The number of hospitalized patients due to the COVID-19 virus has surpassed 100,000 for the first time within the U.S. this past week, nearly doubling the number from the virus’s deadly first wave this past spring. As death rates continue to rise, U.S. hospitals struggle to keep the record number of patients alive.

Things appear to be looking grim for the upcoming colder season, as CDC officials are predicting that total deaths from the virus could reach “close to 450,000” by February unless a large percentage of Americans take more precautions, this appearing evermore unlikely as we delve deeper into the holiday season.

“It’s not a fait accompli,” noted Dr. Robert Redfield, the director of the C.D.C., in an address to the Chamber of Commerce Foundation. “We’re not defenseless. The truth is that mitigation works. But it’s not going to work if half of us do what we need to. Probably not even if three-quarters do.”

Winter outbreaks of the virus may be worsened by the oncoming of colder weather and drier indoor air, both of which boost the transmission of the virus. Winter’s colder air will promote the survival of the virus, driving more people indoors where social distancing becomes much harder to promote.

The country is in need of some drastic unification, as many Americans continue to complain of “pandemic fatigue” as a means to dodge social distancing and mask-wearing guidelines.

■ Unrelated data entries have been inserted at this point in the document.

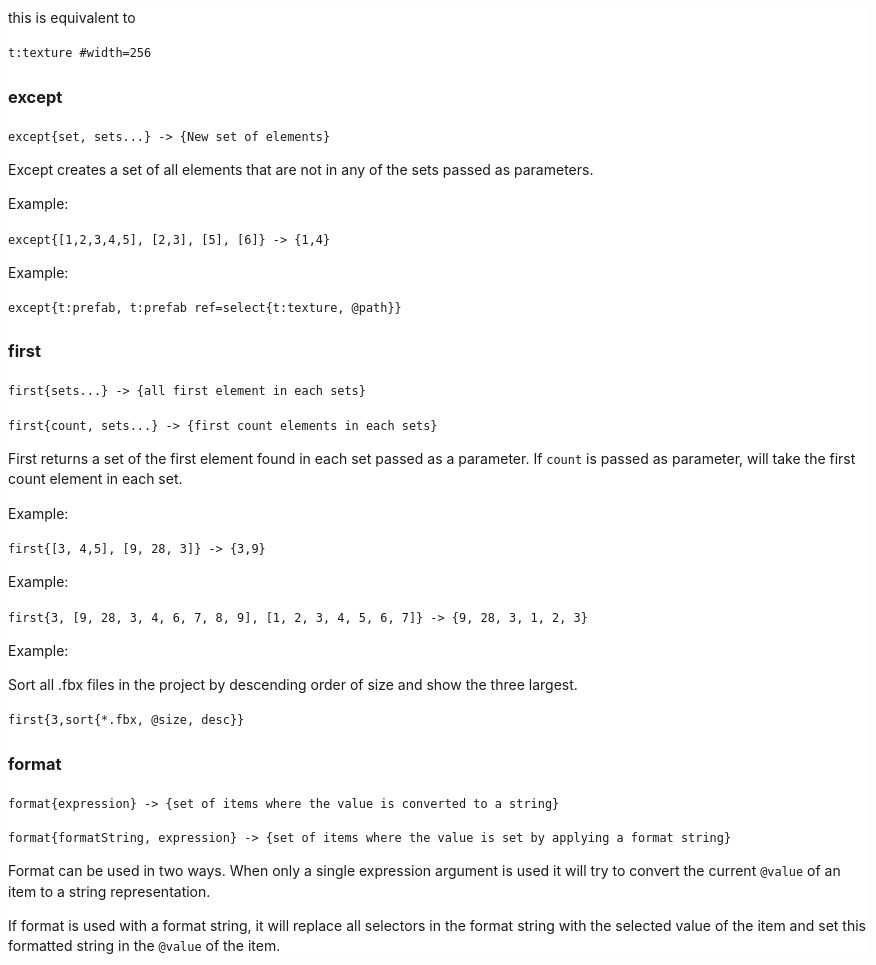 this is equivalent to

`t:texture #width=256`

### except

`except{set, sets...} -> {New set of elements}`

Except creates a set of all elements that are not in any of the sets passed as
parameters.

Example:

`except{[1,2,3,4,5], [2,3], [5], [6]} -> {1,4}`

Example:

`except{t:prefab, t:prefab ref=select{t:texture, @path}}`

### first

`first{sets...} -> {all first element in each sets}`

`first{count, sets...} -> {first count elements in each sets}`

First returns a set of the first element found in each set passed as a
parameter. If `count` is passed as parameter, will take the first count
element in each set.

Example:

`first{[3, 4,5], [9, 28, 3]} -> {3,9}`

Example:

`first{3, [9, 28, 3, 4, 6, 7, 8, 9], [1, 2, 3, 4, 5, 6, 7]} -> {9, 28, 3, 1,
2, 3}`

Example:

Sort all .fbx files in the project by descending order of size and show the
three largest.

`first{3,sort{*.fbx, @size, desc}}`

### format

`format{expression} -> {set of items where the value is converted to a
string}`

`format{formatString, expression} -> {set of items where the value is set by
applying a format string}`

Format can be used in two ways. When only a single expression argument is used
it will try to convert the current `@value` of an item to a string
representation.

If format is used with a format string, it will replace all selectors in the
format string with the selected value of the item and set this formatted
string in the `@value` of the item.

As the holiday season kicks off in full swing, the C.D.C. warned Americans not to travel over the holidays. Dr. Cindy Friedman, chief of the travelers’ health branch at the C.D.C., reiterated that with cases rising, “the safest thing to do is to postpone travel and stay home,” saying that even a small percentage of infected travelers could translate into hundreds of thousands of additional infections.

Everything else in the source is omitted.